[Records shown]
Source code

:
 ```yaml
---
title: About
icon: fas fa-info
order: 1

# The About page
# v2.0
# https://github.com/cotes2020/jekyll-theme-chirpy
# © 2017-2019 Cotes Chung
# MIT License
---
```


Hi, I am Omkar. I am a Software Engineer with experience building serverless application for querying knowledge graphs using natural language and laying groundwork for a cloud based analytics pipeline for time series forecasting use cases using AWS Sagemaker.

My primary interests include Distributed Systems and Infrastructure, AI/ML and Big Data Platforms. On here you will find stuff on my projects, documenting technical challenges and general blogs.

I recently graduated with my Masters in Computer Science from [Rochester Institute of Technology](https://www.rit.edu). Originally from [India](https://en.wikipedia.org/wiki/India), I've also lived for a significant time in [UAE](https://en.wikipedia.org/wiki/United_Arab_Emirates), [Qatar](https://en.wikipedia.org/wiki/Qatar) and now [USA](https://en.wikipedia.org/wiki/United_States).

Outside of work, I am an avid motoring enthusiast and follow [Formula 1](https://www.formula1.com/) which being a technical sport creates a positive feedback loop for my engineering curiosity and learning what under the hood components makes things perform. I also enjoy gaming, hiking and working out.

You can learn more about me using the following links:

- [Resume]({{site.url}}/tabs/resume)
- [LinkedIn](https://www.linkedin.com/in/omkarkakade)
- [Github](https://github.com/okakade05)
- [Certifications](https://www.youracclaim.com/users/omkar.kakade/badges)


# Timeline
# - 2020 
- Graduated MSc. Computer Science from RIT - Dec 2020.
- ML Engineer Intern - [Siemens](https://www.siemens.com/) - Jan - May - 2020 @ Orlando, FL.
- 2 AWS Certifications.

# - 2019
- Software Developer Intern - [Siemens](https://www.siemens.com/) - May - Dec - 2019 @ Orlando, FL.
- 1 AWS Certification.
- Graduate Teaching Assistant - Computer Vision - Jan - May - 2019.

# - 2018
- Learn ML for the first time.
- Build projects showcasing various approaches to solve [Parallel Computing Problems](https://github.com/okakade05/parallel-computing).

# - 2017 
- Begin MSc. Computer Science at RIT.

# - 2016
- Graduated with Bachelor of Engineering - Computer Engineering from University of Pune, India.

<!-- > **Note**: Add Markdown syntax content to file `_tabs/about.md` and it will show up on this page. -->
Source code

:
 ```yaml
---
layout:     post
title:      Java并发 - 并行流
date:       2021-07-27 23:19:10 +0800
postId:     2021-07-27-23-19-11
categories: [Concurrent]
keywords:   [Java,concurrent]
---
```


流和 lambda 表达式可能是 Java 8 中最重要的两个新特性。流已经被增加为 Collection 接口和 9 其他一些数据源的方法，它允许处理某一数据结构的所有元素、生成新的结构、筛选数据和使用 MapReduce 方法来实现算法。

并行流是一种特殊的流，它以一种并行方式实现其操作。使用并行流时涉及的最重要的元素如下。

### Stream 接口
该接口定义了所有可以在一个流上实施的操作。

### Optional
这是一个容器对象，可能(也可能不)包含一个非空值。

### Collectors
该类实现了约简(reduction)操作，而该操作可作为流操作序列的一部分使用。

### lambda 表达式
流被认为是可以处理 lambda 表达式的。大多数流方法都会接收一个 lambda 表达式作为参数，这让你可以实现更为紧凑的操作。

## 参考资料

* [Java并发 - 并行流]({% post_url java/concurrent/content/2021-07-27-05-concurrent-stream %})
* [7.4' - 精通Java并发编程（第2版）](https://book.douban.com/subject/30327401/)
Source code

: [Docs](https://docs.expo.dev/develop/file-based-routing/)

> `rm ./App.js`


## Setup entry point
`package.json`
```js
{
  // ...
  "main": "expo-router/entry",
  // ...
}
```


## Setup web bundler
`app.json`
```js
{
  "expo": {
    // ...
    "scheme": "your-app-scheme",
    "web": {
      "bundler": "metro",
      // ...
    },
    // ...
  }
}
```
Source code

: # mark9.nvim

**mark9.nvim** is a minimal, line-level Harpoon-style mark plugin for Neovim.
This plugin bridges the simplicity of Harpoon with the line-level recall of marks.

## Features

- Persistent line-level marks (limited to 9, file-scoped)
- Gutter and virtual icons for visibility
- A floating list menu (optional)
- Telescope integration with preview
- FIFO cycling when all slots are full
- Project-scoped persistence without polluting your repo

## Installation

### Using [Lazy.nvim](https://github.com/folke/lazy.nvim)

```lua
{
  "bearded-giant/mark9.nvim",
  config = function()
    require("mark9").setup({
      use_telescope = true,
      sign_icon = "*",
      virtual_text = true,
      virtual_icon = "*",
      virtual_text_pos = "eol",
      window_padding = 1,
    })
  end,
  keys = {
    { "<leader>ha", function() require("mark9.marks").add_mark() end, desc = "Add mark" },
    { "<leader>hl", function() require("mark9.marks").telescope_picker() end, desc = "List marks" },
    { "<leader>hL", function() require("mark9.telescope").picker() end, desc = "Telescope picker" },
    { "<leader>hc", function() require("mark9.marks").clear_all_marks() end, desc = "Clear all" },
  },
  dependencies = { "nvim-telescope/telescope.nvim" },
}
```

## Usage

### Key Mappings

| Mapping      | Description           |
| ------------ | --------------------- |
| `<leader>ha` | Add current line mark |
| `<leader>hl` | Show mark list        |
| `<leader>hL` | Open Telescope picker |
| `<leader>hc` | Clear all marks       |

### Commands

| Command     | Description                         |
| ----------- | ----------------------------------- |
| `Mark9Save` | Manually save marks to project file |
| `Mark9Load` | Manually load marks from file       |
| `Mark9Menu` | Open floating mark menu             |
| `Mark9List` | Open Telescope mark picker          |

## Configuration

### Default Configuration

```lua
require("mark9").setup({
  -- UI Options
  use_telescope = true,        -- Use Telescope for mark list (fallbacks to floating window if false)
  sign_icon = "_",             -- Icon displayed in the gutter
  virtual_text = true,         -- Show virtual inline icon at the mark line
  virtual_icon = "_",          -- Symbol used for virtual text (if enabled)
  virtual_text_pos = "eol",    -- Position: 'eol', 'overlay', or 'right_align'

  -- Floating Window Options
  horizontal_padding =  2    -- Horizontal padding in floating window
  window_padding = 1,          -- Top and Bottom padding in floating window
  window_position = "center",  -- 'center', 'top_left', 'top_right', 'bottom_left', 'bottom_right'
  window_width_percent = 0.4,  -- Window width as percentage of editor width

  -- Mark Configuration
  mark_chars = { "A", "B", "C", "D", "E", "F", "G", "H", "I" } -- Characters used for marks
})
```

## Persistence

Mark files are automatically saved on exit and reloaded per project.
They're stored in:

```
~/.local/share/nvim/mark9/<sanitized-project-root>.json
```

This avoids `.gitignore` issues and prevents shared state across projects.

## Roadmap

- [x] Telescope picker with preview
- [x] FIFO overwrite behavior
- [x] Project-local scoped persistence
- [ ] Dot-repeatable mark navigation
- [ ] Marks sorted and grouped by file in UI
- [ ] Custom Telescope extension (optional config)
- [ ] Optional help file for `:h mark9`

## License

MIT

[Directions for this task] Would you mind giving all the records again exactly?

[Solution to this exercise]
Source code

:
 ```yaml
---
title: About
icon: fas fa-info
order: 1

# The About page
# v2.0
# https://github.com/cotes2020/jekyll-theme-chirpy
# © 2017-2019 Cotes Chung
# MIT License
---
```


Hi, I am Omkar. I am a Software Engineer with experience building serverless application for querying knowledge graphs using natural language and laying groundwork for a cloud based analytics pipeline for time series forecasting use cases using AWS Sagemaker.

My primary interests include Distributed Systems and Infrastructure, AI/ML and Big Data Platforms. On here you will find stuff on my projects, documenting technical challenges and general blogs.

I recently graduated with my Masters in Computer Science from [Rochester Institute of Technology](https://www.rit.edu). Originally from [India](https://en.wikipedia.org/wiki/India), I've also lived for a significant time in [UAE](https://en.wikipedia.org/wiki/United_Arab_Emirates), [Qatar](https://en.wikipedia.org/wiki/Qatar) and now [USA](https://en.wikipedia.org/wiki/United_States).

Outside of work, I am an avid motoring enthusiast and follow [Formula 1](https://www.formula1.com/) which being a technical sport creates a positive feedback loop for my engineering curiosity and learning what under the hood components makes things perform. I also enjoy gaming, hiking and working out.

You can learn more about me using the following links:

- [Resume]({{site.url}}/tabs/resume)
- [LinkedIn](https://www.linkedin.com/in/omkarkakade)
- [Github](https://github.com/okakade05)
- [Certifications](https://www.youracclaim.com/users/omkar.kakade/badges)


# Timeline
# - 2020 
- Graduated MSc. Computer Science from RIT - Dec 2020.
- ML Engineer Intern - [Siemens](https://www.siemens.com/) - Jan - May - 2020 @ Orlando, FL.
- 2 AWS Certifications.

# - 2019
- Software Developer Intern - [Siemens](https://www.siemens.com/) - May - Dec - 2019 @ Orlando, FL.
- 1 AWS Certification.
- Graduate Teaching Assistant - Computer Vision - Jan - May - 2019.

# - 2018
- Learn ML for the first time.
- Build projects showcasing various approaches to solve [Parallel Computing Problems](https://github.com/okakade05/parallel-computing).

# - 2017 
- Begin MSc. Computer Science at RIT.

# - 2016
- Graduated with Bachelor of Engineering - Computer Engineering from University of Pune, India.

<!-- > **Note**: Add Markdown syntax content to file `_tabs/about.md` and it will show up on this page. -->
Source code

:
 ```yaml
---
layout:     post
title:      Java并发 - 并行流
date:       2021-07-27 23:19:10 +0800
postId:     2021-07-27-23-19-11
categories: [Concurrent]
keywords:   [Java,concurrent]
---
```


流和 lambda 表达式可能是 Java 8 中最重要的两个新特性。流已经被增加为 Collection 接口和 9 其他一些数据源的方法，它允许处理某一数据结构的所有元素、生成新的结构、筛选数据和使用 MapReduce 方法来实现算法。

并行流是一种特殊的流，它以一种并行方式实现其操作。使用并行流时涉及的最重要的元素如下。

### Stream 接口
该接口定义了所有可以在一个流上实施的操作。

### Optional
这是一个容器对象，可能(也可能不)包含一个非空值。

### Collectors
该类实现了约简(reduction)操作，而该操作可作为流操作序列的一部分使用。

### lambda 表达式
流被认为是可以处理 lambda 表达式的。大多数流方法都会接收一个 lambda 表达式作为参数，这让你可以实现更为紧凑的操作。

## 参考资料

* [Java并发 - 并行流]({% post_url java/concurrent/content/2021-07-27-05-concurrent-stream %})
* [7.4' - 精通Java并发编程（第2版）](https://book.douban.com/subject/30327401/)
Source code

: [Docs](https://docs.expo.dev/develop/file-based-routing/)

> `rm ./App.js`


## Setup entry point
`package.json`
```js
{
  // ...
  "main": "expo-router/entry",
  // ...
}
```


## Setup web bundler
`app.json`
```js
{
  "expo": {
    // ...
    "scheme": "your-app-scheme",
    "web": {
      "bundler": "metro",
      // ...
    },
    // ...
  }
}
```
Source code

: # mark9.nvim

**mark9.nvim** is a minimal, line-level Harpoon-style mark plugin for Neovim.
This plugin bridges the simplicity of Harpoon with the line-level recall of marks.

## Features

- Persistent line-level marks (limited to 9, file-scoped)
- Gutter and virtual icons for visibility
- A floating list menu (optional)
- Telescope integration with preview
- FIFO cycling when all slots are full
- Project-scoped persistence without polluting your repo

## Installation

### Using [Lazy.nvim](https://github.com/folke/lazy.nvim)

```lua
{
  "bearded-giant/mark9.nvim",
  config = function()
    require("mark9").setup({
      use_telescope = true,
      sign_icon = "*",
      virtual_text = true,
      virtual_icon = "*",
      virtual_text_pos = "eol",
      window_padding = 1,
    })
  end,
  keys = {
    { "<leader>ha", function() require("mark9.marks").add_mark() end, desc = "Add mark" },
    { "<leader>hl", function() require("mark9.marks").telescope_picker() end, desc = "List marks" },
    { "<leader>hL", function() require("mark9.telescope").picker() end, desc = "Telescope picker" },
    { "<leader>hc", function() require("mark9.marks").clear_all_marks() end, desc = "Clear all" },
  },
  dependencies = { "nvim-telescope/telescope.nvim" },
}
```

## Usage

### Key Mappings

| Mapping      | Description           |
| ------------ | --------------------- |
| `<leader>ha` | Add current line mark |
| `<leader>hl` | Show mark list        |
| `<leader>hL` | Open Telescope picker |
| `<leader>hc` | Clear all marks       |

### Commands

| Command     | Description                         |
| ----------- | ----------------------------------- |
| `Mark9Save` | Manually save marks to project file |
| `Mark9Load` | Manually load marks from file       |
| `Mark9Menu` | Open floating mark menu             |
| `Mark9List` | Open Telescope mark picker          |

## Configuration

### Default Configuration

```lua
require("mark9").setup({
  -- UI Options
  use_telescope = true,        -- Use Telescope for mark list (fallbacks to floating window if false)
  sign_icon = "_",             -- Icon displayed in the gutter
  virtual_text = true,         -- Show virtual inline icon at the mark line
  virtual_icon = "_",          -- Symbol used for virtual text (if enabled)
  virtual_text_pos = "eol",    -- Position: 'eol', 'overlay', or 'right_align'

  -- Floating Window Options
  horizontal_padding =  2    -- Horizontal padding in floating window
  window_padding = 1,          -- Top and Bottom padding in floating window
  window_position = "center",  -- 'center', 'top_left', 'top_right', 'bottom_left', 'bottom_right'
  window_width_percent = 0.4,  -- Window width as percentage of editor width

  -- Mark Configuration
  mark_chars = { "A", "B", "C", "D", "E", "F", "G", "H", "I" } -- Characters used for marks
})
```

## Persistence

Mark files are automatically saved on exit and reloaded per project.
They're stored in:

```
~/.local/share/nvim/mark9/<sanitized-project-root>.json
```

This avoids `.gitignore` issues and prevents shared state across projects.

## Roadmap

- [x] Telescope picker with preview
- [x] FIFO overwrite behavior
- [x] Project-local scoped persistence
- [ ] Dot-repeatable mark navigation
- [ ] Marks sorted and grouped by file in UI
- [ ] Custom Telescope extension (optional config)
- [ ] Optional help file for `:h mark9`

## License

MIT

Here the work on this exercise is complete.